If a line includes "비동기로", copy it out of the entries.

___

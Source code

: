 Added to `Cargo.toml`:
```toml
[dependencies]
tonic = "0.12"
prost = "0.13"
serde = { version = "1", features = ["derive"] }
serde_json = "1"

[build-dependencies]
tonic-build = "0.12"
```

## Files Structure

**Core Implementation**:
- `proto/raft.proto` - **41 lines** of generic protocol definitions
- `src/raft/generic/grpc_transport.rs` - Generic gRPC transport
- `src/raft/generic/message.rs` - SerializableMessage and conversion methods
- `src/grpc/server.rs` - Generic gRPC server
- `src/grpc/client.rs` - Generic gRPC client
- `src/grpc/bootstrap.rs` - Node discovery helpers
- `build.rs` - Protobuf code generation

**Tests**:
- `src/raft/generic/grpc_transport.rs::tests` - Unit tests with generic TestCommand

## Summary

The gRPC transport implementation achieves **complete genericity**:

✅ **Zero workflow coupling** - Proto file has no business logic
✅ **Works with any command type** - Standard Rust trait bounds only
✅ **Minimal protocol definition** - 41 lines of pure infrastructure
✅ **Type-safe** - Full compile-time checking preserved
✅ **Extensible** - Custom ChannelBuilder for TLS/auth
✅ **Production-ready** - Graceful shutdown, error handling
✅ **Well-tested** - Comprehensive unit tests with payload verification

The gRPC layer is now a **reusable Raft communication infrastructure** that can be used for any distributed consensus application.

___

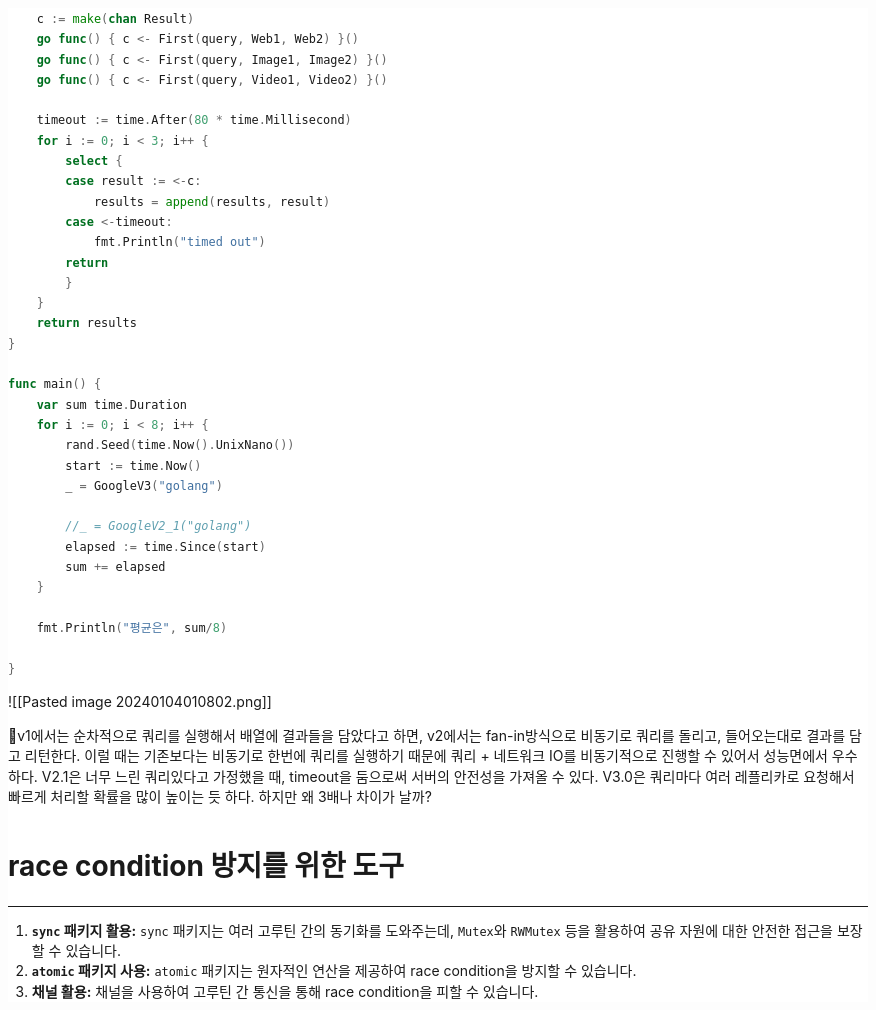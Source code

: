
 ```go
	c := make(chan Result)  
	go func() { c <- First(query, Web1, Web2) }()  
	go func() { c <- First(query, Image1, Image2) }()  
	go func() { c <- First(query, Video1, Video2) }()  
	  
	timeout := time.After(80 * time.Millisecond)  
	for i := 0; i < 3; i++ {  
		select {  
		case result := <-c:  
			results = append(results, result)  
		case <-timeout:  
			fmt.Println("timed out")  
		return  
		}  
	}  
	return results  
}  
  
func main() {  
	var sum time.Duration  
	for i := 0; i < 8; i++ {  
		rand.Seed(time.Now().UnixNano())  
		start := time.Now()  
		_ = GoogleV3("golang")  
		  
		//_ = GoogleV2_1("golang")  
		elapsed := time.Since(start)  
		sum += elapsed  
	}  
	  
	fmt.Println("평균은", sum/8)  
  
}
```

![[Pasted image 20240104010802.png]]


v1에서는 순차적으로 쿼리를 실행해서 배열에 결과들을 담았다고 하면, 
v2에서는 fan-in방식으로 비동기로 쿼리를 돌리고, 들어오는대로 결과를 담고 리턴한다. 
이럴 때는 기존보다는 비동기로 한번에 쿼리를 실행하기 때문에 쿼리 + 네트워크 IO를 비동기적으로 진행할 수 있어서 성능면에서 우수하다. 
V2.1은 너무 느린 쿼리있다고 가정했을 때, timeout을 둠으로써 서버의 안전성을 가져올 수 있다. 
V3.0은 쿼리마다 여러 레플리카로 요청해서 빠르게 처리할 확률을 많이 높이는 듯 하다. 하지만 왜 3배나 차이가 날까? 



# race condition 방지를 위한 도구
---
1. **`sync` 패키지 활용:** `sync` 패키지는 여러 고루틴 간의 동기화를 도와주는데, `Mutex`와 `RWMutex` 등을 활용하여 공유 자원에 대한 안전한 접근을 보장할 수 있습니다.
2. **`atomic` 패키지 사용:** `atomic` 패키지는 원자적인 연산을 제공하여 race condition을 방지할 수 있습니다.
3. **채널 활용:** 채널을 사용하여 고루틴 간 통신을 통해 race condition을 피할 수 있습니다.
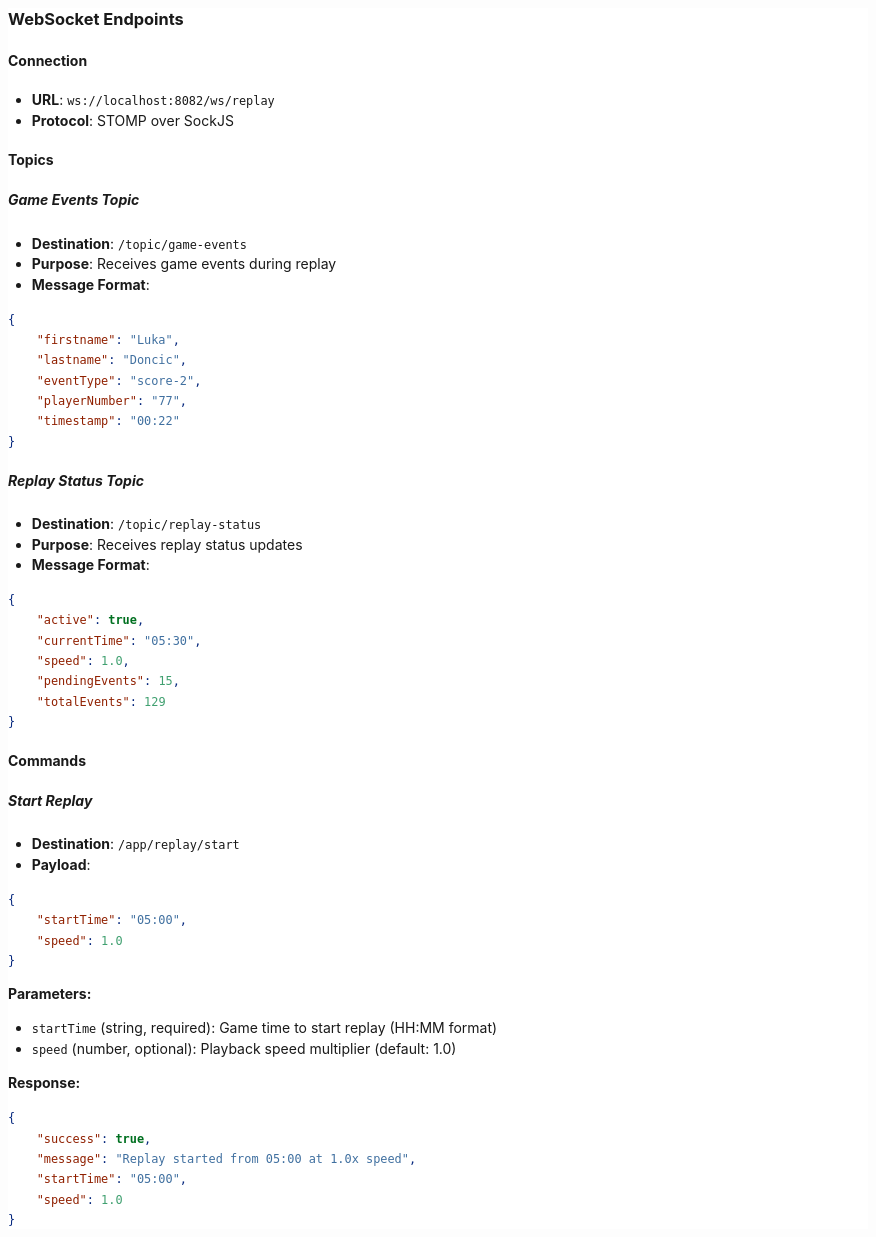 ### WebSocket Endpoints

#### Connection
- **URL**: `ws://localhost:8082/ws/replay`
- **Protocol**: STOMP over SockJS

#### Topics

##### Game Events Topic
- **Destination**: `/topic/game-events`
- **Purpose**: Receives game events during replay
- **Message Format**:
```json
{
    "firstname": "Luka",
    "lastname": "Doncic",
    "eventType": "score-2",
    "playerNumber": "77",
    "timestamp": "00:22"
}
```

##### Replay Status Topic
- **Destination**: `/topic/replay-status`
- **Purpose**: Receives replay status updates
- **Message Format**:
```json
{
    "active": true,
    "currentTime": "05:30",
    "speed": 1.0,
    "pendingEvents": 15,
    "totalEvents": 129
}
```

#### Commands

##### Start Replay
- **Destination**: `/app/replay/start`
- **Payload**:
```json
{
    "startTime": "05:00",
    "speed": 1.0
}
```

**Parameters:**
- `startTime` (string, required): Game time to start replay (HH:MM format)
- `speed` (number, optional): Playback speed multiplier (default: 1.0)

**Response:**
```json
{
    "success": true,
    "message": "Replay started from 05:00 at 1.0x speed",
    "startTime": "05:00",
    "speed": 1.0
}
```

___

#### Exercise result
v2에서는 fan-in방식으로 비동기로 쿼리를 돌리고, 들어오는대로 결과를 담고 리턴한다. 
이럴 때는 기존보다는 비동기로 한번에 쿼리를 실행하기 때문에 쿼리 + 네트워크 IO를 비동기적으로 진행할 수 있어서 성능면에서 우수하다. 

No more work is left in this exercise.